My last three posts have circled around the idea of what it would mean to not just reform, but totally transform education in America (here, here, and here). 

The corporate education "reformers," lead by dilettantes such as Bill Gates have taken an ideologically driven approach, imposing a faith-based regime of standardized curricula and high stakes standardized testing, magnifying the worst of the past, while ignoring the voices of education professionals, parents, and students. They have manufactured their own "research," based not on how humans best learn, building on the work of education giants such as Piagett, Vygotsky, and Montessori, but rather focusing narrowly on how children function in schools. It's like claiming to understand tigers by studying them in a zoo. And from this, they've fashioned a Dickensian set of devices that have been working their way downward over this past decade from high school toward our youngest children.

Up here in the Pacific Northwest, we've apparently been spared the brunt of it until recently, but now it's here and it's getting ugly. Up until 2012, one hundred percent of my former students surveyed told me, without question, that kindergarten "is better than preschool." For the past two years, their responses have been much less enthusiastic, even from the ones who have thrived, while a small, but significant percentage have been reduced to tears and the kind of self-doubt that, according to their parents, leads them to question their ability to learn.

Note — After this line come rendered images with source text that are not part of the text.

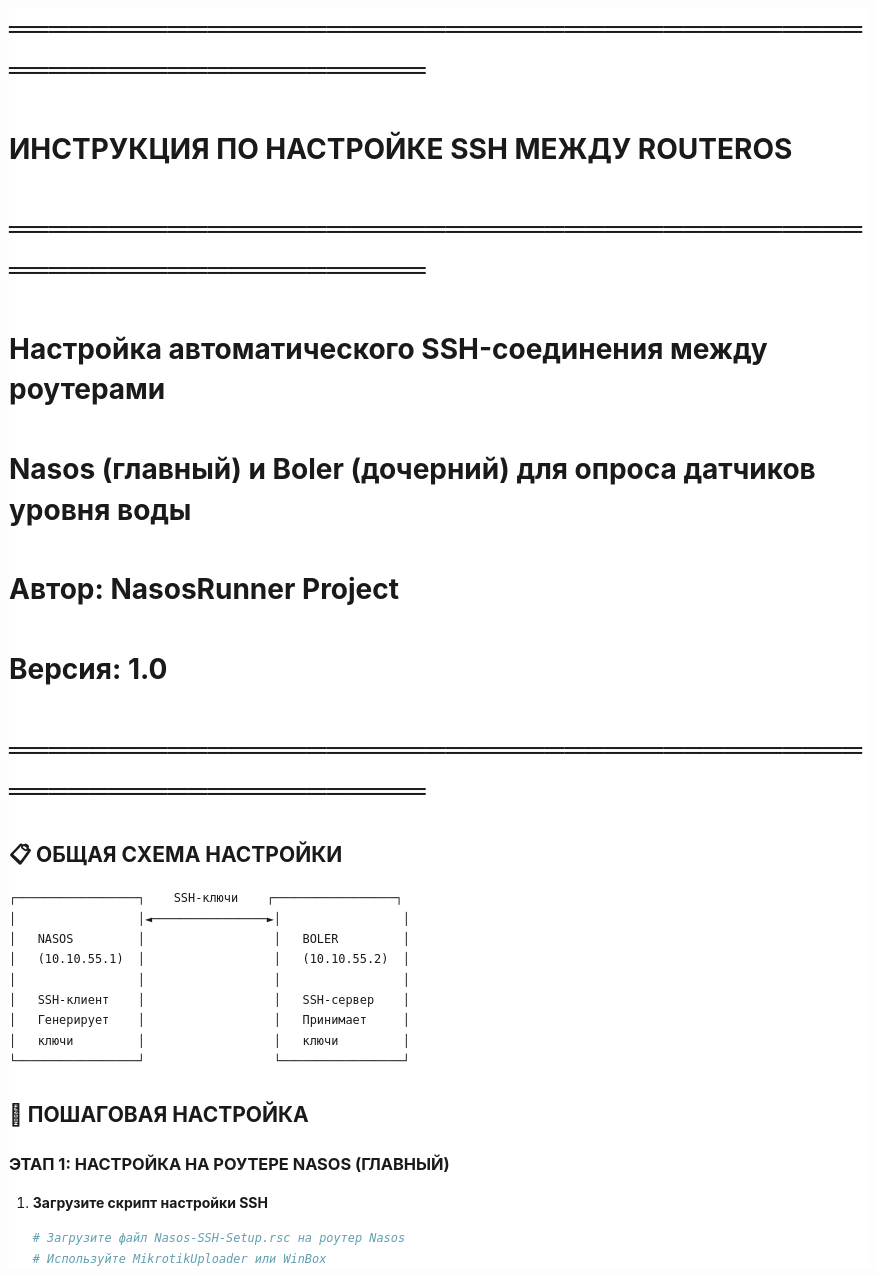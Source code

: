 # ════════════════════════════════════════════════════════════════
# ИНСТРУКЦИЯ ПО НАСТРОЙКЕ SSH МЕЖДУ ROUTEROS
# ════════════════════════════════════════════════════════════════
# 
# Настройка автоматического SSH-соединения между роутерами
# Nasos (главный) и Boler (дочерний) для опроса датчиков уровня воды
#
# Автор: NasosRunner Project
# Версия: 1.0
# ════════════════════════════════════════════════════════════════

## 📋 ОБЩАЯ СХЕМА НАСТРОЙКИ

```
┌─────────────────┐    SSH-ключи    ┌─────────────────┐
│                 │◄────────────────►│                 │
│   NASOS         │                  │   BOLER         │
│   (10.10.55.1)  │                  │   (10.10.55.2)  │
│                 │                  │                 │
│   SSH-клиент    │                  │   SSH-сервер    │
│   Генерирует    │                  │   Принимает     │
│   ключи         │                  │   ключи         │
└─────────────────┘                  └─────────────────┘
```

## 🚀 ПОШАГОВАЯ НАСТРОЙКА

### ЭТАП 1: НАСТРОЙКА НА РОУТЕРЕ NASOS (ГЛАВНЫЙ)

1. **Загрузите скрипт настройки SSH**
   ```bash
   # Загрузите файл Nasos-SSH-Setup.rsc на роутер Nasos
   # Используйте MikrotikUploader или WinBox
   ```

We have not changed what we do at Woodland Park. We proudly offer a progressive, play-based curriculum, based upon the best science about how children learn. We send enthusiastic, motivated, curious, self-directed learners out in to the world. Kindergarten has changed, with a heightened emphasis on developmentally inappropriate "academics," and it is not sitting well with children who expect, as they properly should, to be in charge of their own learning.

Yesterday, a former parent posted this on Facebook (edited to protect privacy):

Not happy about kindergarten, for many reasons. One of which is that his teacher won't allow them to make paper airplanes at school. So we made them at home. And he can fold one all by himself now. What his teacher doesn't understand yet is that paper airplanes are a study of science for this kid-engineer. With a discussion of symmetry, creasing, and types of triangles, (he) practiced unaided until he got it. We tested grandma and grandpa's design versus mommy's design and discussed the attributes of each. Yesterday, we studied painting in grandma's house for about 10 minutes, making astute observations of the feeling and mood portrayed, characters and setting. Discussing Impressionism. Before bed we observed a diagram of the moon rotating and revolving around the Earth as the Earth rotated and revolved around the sun, refreshing our vocabulary for these processes. All of this . . . He led. I hope his total anger toward kindergarten fizzles soon.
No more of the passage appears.